Your goal -
Transcribe, word for word, all of the entries below, and exclude any pictures from the copy.

Data supplied -
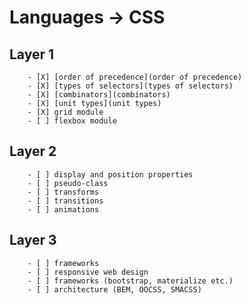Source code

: # Languages -> CSS

## Layer 1 
		- [X] [order of precedence](order of precedence)
		- [X] [types of selectors](types of selectors)
		- [X] [combinators](combinators)
		- [X] [unit types](unit types)
		- [X] grid module
		- [ ] flexbox module

## Layer 2 
		- [ ] display and position properties
		- [ ] pseudo-class
		- [ ] transforms
		- [ ] transitions
		- [ ] animations

## Layer 3 
		- [ ] frameworks
		- [ ] responsive web design
		- [ ] frameworks (bootstrap, materialize etc.)
		- [ ] architecture (BEM, OOCSS, SMACSS)
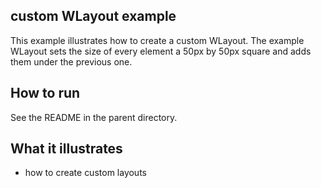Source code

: custom WLayout example
--------------------------

This example illustrates how to create a custom WLayout.
The example WLayout sets the size of every element a 50px by 50px square and
adds them under the previous one.

How to run
----------

See the README in the parent directory.

What it illustrates
-------------------

- how to create custom layouts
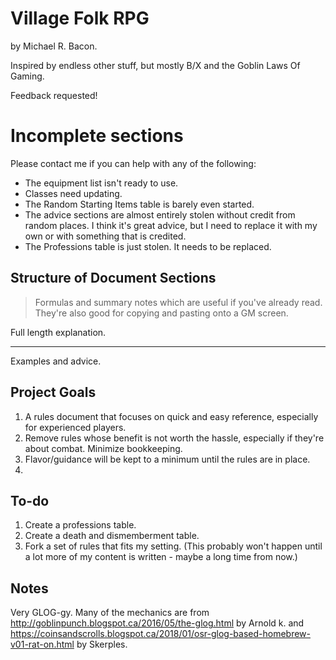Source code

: # Village Folk RPG

by Michael R. Bacon. 

Inspired by endless other stuff, but mostly B/X and the Goblin Laws Of Gaming.

Feedback requested!

# Incomplete sections

Please contact me if you can help with any of the following:

* The equipment list isn't ready to use.
* Classes need updating.
* The Random Starting Items table is barely even started.
* The advice sections are almost entirely stolen without credit from random places. I think it's great advice, but I need to replace it with my own or with something that is credited.
* The Professions table is just stolen. It needs to be replaced.

## Structure of Document Sections

> Formulas and summary notes which are useful if you've already read. They're also good for copying and pasting onto a GM screen.

Full length explanation.

------

Examples and advice.

## Project Goals

1. A rules document that focuses on quick and easy reference, especially for experienced players.
2. Remove rules whose benefit is not worth the hassle, especially if they're about combat. Minimize bookkeeping.
3. Flavor/guidance will be kept to a minimum until the rules are in place.
4. 

## To-do

1. Create a professions table.
2. Create a death and dismemberment table.
3. Fork a set of rules that fits my setting. (This probably won't happen until a lot more of my content is written - maybe a long time from now.)

## Notes

Very GLOG-gy. Many of the mechanics are from http://goblinpunch.blogspot.ca/2016/05/the-glog.html by Arnold k. and https://coinsandscrolls.blogspot.ca/2018/01/osr-glog-based-homebrew-v01-rat-on.html by Skerples. 

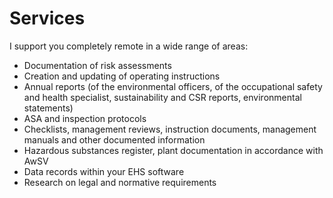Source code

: # Services

I support you completely remote in a wide range of areas:

- Documentation of risk assessments
- Creation and updating of operating instructions
- Annual reports (of the environmental officers, of the occupational safety and health specialist, sustainability and CSR reports, environmental statements)
- ASA and inspection protocols
- Checklists, management reviews, instruction documents, management manuals and other documented information
- Hazardous substances register, plant documentation in accordance with AwSV
- Data records within your EHS software
- Research on legal and normative requirements
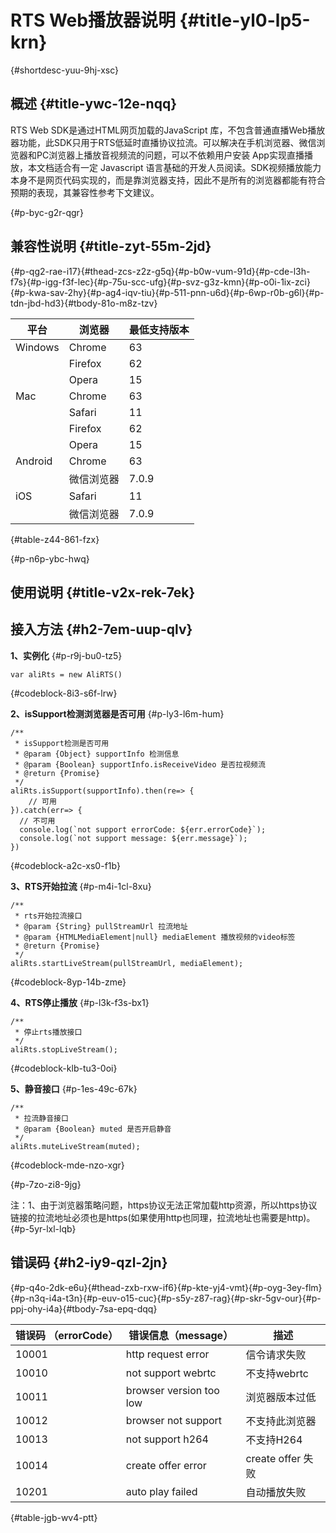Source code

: RTS Web播放器说明 {#title-yl0-lp5-krn}
=================================

{#shortdesc-yuu-9hj-xsc}

概述 {#title-ywc-12e-nqq}
-----------------------

RTS Web SDK是通过HTML网页加载的JavaScript 库，不包含普通直播Web播放器功能，此SDK只用于RTS低延时直播协议拉流。可以解决在手机浏览器、微信浏览器和PC浏览器上播放音视频流的问题，可以不依赖用户安装 App实现直播播放，本文档适合有一定 Javascript 语言基础的开发人员阅读。SDK视频播放能力本身不是网页代码实现的，而是靠浏览器支持，因此不是所有的浏览器都能有符合预期的表现，其兼容性参考下文建议。

{#p-byc-g2r-qgr}

兼容性说明 {#title-zyt-55m-2jd}
--------------------------

{#p-qg2-rae-i17}{#thead-zcs-z2z-g5q}{#p-b0w-vum-91d}{#p-cde-l3h-f7s}{#p-igg-f3f-lec}{#p-75u-scc-ufg}{#p-svz-g3z-kmn}{#p-o0i-1ix-zci}{#p-kwa-sav-2hy}{#p-ag4-iqv-tiu}{#p-511-pnn-u6d}{#p-6wp-r0b-g6l}{#p-tdn-jbd-hd3}{#tbody-81o-m8z-tzv}

|   平台    |   浏览器   | 最低支持版本 |
|---------|---------|--------|
| Windows | Chrome  | 63     |
|         | Firefox | 62     |
|         | Opera   | 15     |
| Mac     | Chrome  | 63     |
|         | Safari  | 11     |
|         | Firefox | 62     |
|         | Opera   | 15     |
| Android | Chrome  | 63     |
|         | 微信浏览器   | 7.0.9  |
| iOS     | Safari  | 11     |
|         | 微信浏览器   | 7.0.9  |

{#table-z44-861-fzx}

{#p-n6p-ybc-hwq}

使用说明 {#title-v2x-rek-7ek}
-------------------------

接入方法 {#h2-7em-uup-qlv}
----------------------

**1、实例化** {#p-r9j-bu0-tz5}

    var aliRts = new AliRTS()

{#codeblock-8i3-s6f-lrw}

**2、isSupport检测浏览器是否可用** {#p-ly3-l6m-hum}

    /** 
     * isSupport检测是否可用 
     * @param {Object} supportInfo 检测信息 
     * @param {Boolean} supportInfo.isReceiveVideo 是否拉视频流 
     * @return {Promise}  
     */ 
    aliRts.isSupport(supportInfo).then(re=> { 
        // 可用 
    }).catch(err=> { 
      // 不可用 
      console.log(`not support errorCode: ${err.errorCode}`); 
      console.log(`not support message: ${err.message}`); 
    })

{#codeblock-a2c-xs0-f1b}

**3、RTS开始拉流** {#p-m4i-1cl-8xu}

    /** 
     * rts开始拉流接口 
     * @param {String} pullStreamUrl 拉流地址 
     * @param {HTMLMediaElement|null} mediaElement 播放视频的video标签 
     * @return {Promise}  
     */ 
    aliRts.startLiveStream(pullStreamUrl, mediaElement);

{#codeblock-8yp-14b-zme}

**4、RTS停止播放** {#p-l3k-f3s-bx1}

    /** 
     * 停止rts播放接口 
     */ 
    aliRts.stopLiveStream();

{#codeblock-klb-tu3-0oi}

**5、静音接口** {#p-1es-49c-67k}

    /** 
     * 拉流静音接口 
     * @param {Boolean} muted 是否开启静音 
     */ 
    aliRts.muteLiveStream(muted);

{#codeblock-mde-nzo-xgr}

{#p-7zo-zi8-9jg}

注：1、由于浏览器策略问题，https协议无法正常加载http资源，所以https协议链接的拉流地址必须也是https(如果使用http也同理，拉流地址也需要是http)。{#p-5yr-lxl-lqb}

错误码 {#h2-iy9-qzl-2jn}
---------------------

{#p-q4o-2dk-e6u}{#thead-zxb-rxw-if6}{#p-kte-yj4-vmt}{#p-oyg-3ey-flm}{#p-n3q-i4a-t3n}{#p-euv-o15-cuc}{#p-s5y-z87-rag}{#p-skr-5gv-our}{#p-ppj-ohy-i4a}{#tbody-7sa-epq-dqq}

| 错误码 （errorCode） |      错误信息（message）      |       描述        |
|-----------------|-------------------------|-----------------|
| 10001           | http request error      | 信令请求失败          |
| 10010           | not support webrtc      | 不支持webrtc       |
| 10011           | browser version too low | 浏览器版本过低         |
| 10012           | browser not support     | 不支持此浏览器         |
| 10013           | not support h264        | 不支持H264         |
| 10014           | create offer error      | create offer 失败 |
| 10201           | auto play failed        | 自动播放失败          |

{#table-jgb-wv4-ptt}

Response -
Source code

: # Languages -> CSS

## Layer 1 
		- [X] [order of precedence](order of precedence)
		- [X] [types of selectors](types of selectors)
		- [X] [combinators](combinators)
		- [X] [unit types](unit types)
		- [X] grid module
		- [ ] flexbox module

## Layer 2 
		- [ ] display and position properties
		- [ ] pseudo-class
		- [ ] transforms
		- [ ] transitions
		- [ ] animations

## Layer 3 
		- [ ] frameworks
		- [ ] responsive web design
		- [ ] frameworks (bootstrap, materialize etc.)
		- [ ] architecture (BEM, OOCSS, SMACSS)
Source code

: custom WLayout example
--------------------------

This example illustrates how to create a custom WLayout.
The example WLayout sets the size of every element a 50px by 50px square and
adds them under the previous one.

How to run
----------

See the README in the parent directory.

What it illustrates
-------------------

- how to create custom layouts
Source code

: # Village Folk RPG

by Michael R. Bacon. 

Inspired by endless other stuff, but mostly B/X and the Goblin Laws Of Gaming.

Feedback requested!

# Incomplete sections

Please contact me if you can help with any of the following:

* The equipment list isn't ready to use.
* Classes need updating.
* The Random Starting Items table is barely even started.
* The advice sections are almost entirely stolen without credit from random places. I think it's great advice, but I need to replace it with my own or with something that is credited.
* The Professions table is just stolen. It needs to be replaced.

## Structure of Document Sections

> Formulas and summary notes which are useful if you've already read. They're also good for copying and pasting onto a GM screen.

Full length explanation.

------

Examples and advice.

## Project Goals

1. A rules document that focuses on quick and easy reference, especially for experienced players.
2. Remove rules whose benefit is not worth the hassle, especially if they're about combat. Minimize bookkeeping.
3. Flavor/guidance will be kept to a minimum until the rules are in place.
4. 

## To-do

1. Create a professions table.
2. Create a death and dismemberment table.
3. Fork a set of rules that fits my setting. (This probably won't happen until a lot more of my content is written - maybe a long time from now.)

## Notes

Very GLOG-gy. Many of the mechanics are from http://goblinpunch.blogspot.ca/2016/05/the-glog.html by Arnold k. and https://coinsandscrolls.blogspot.ca/2018/01/osr-glog-based-homebrew-v01-rat-on.html by Skerples. 

Source code

: # Services

I support you completely remote in a wide range of areas:

- Documentation of risk assessments
- Creation and updating of operating instructions
- Annual reports (of the environmental officers, of the occupational safety and health specialist, sustainability and CSR reports, environmental statements)
- ASA and inspection protocols
- Checklists, management reviews, instruction documents, management manuals and other documented information
- Hazardous substances register, plant documentation in accordance with AwSV
- Data records within your EHS software
- Research on legal and normative requirements
Source code

: RTS Web播放器说明 {#title-yl0-lp5-krn}
=================================

{#shortdesc-yuu-9hj-xsc}

概述 {#title-ywc-12e-nqq}
-----------------------

RTS Web SDK是通过HTML网页加载的JavaScript 库，不包含普通直播Web播放器功能，此SDK只用于RTS低延时直播协议拉流。可以解决在手机浏览器、微信浏览器和PC浏览器上播放音视频流的问题，可以不依赖用户安装 App实现直播播放，本文档适合有一定 Javascript 语言基础的开发人员阅读。SDK视频播放能力本身不是网页代码实现的，而是靠浏览器支持，因此不是所有的浏览器都能有符合预期的表现，其兼容性参考下文建议。

{#p-byc-g2r-qgr}

兼容性说明 {#title-zyt-55m-2jd}
--------------------------

{#p-qg2-rae-i17}{#thead-zcs-z2z-g5q}{#p-b0w-vum-91d}{#p-cde-l3h-f7s}{#p-igg-f3f-lec}{#p-75u-scc-ufg}{#p-svz-g3z-kmn}{#p-o0i-1ix-zci}{#p-kwa-sav-2hy}{#p-ag4-iqv-tiu}{#p-511-pnn-u6d}{#p-6wp-r0b-g6l}{#p-tdn-jbd-hd3}{#tbody-81o-m8z-tzv}

|   平台    |   浏览器   | 最低支持版本 |
|---------|---------|--------|
| Windows | Chrome  | 63     |
|         | Firefox | 62     |
|         | Opera   | 15     |
| Mac     | Chrome  | 63     |
|         | Safari  | 11     |
|         | Firefox | 62     |
|         | Opera   | 15     |
| Android | Chrome  | 63     |
|         | 微信浏览器   | 7.0.9  |
| iOS     | Safari  | 11     |
|         | 微信浏览器   | 7.0.9  |

{#table-z44-861-fzx}

{#p-n6p-ybc-hwq}

使用说明 {#title-v2x-rek-7ek}
-------------------------

接入方法 {#h2-7em-uup-qlv}
----------------------

**1、实例化** {#p-r9j-bu0-tz5}

    var aliRts = new AliRTS()

{#codeblock-8i3-s6f-lrw}

**2、isSupport检测浏览器是否可用** {#p-ly3-l6m-hum}

    /** 
     * isSupport检测是否可用 
     * @param {Object} supportInfo 检测信息 
     * @param {Boolean} supportInfo.isReceiveVideo 是否拉视频流 
     * @return {Promise}  
     */ 
    aliRts.isSupport(supportInfo).then(re=> { 
        // 可用 
    }).catch(err=> { 
      // 不可用 
      console.log(`not support errorCode: ${err.errorCode}`); 
      console.log(`not support message: ${err.message}`); 
    })

{#codeblock-a2c-xs0-f1b}

**3、RTS开始拉流** {#p-m4i-1cl-8xu}

    /** 
     * rts开始拉流接口 
     * @param {String} pullStreamUrl 拉流地址 
     * @param {HTMLMediaElement|null} mediaElement 播放视频的video标签 
     * @return {Promise}  
     */ 
    aliRts.startLiveStream(pullStreamUrl, mediaElement);

{#codeblock-8yp-14b-zme}

**4、RTS停止播放** {#p-l3k-f3s-bx1}

    /** 
     * 停止rts播放接口 
     */ 
    aliRts.stopLiveStream();

{#codeblock-klb-tu3-0oi}

**5、静音接口** {#p-1es-49c-67k}

    /** 
     * 拉流静音接口 
     * @param {Boolean} muted 是否开启静音 
     */ 
    aliRts.muteLiveStream(muted);

{#codeblock-mde-nzo-xgr}

{#p-7zo-zi8-9jg}

注：1、由于浏览器策略问题，https协议无法正常加载http资源，所以https协议链接的拉流地址必须也是https(如果使用http也同理，拉流地址也需要是http)。{#p-5yr-lxl-lqb}

错误码 {#h2-iy9-qzl-2jn}
---------------------

{#p-q4o-2dk-e6u}{#thead-zxb-rxw-if6}{#p-kte-yj4-vmt}{#p-oyg-3ey-flm}{#p-n3q-i4a-t3n}{#p-euv-o15-cuc}{#p-s5y-z87-rag}{#p-skr-5gv-our}{#p-ppj-ohy-i4a}{#tbody-7sa-epq-dqq}

| 错误码 （errorCode） |      错误信息（message）      |       描述        |
|-----------------|-------------------------|-----------------|
| 10001           | http request error      | 信令请求失败          |
| 10010           | not support webrtc      | 不支持webrtc       |
| 10011           | browser version too low | 浏览器版本过低         |
| 10012           | browser not support     | 不支持此浏览器         |
| 10013           | not support h264        | 不支持H264         |
| 10014           | create offer error      | create offer 失败 |
| 10201           | auto play failed        | 自动播放失败          |

{#table-jgb-wv4-ptt}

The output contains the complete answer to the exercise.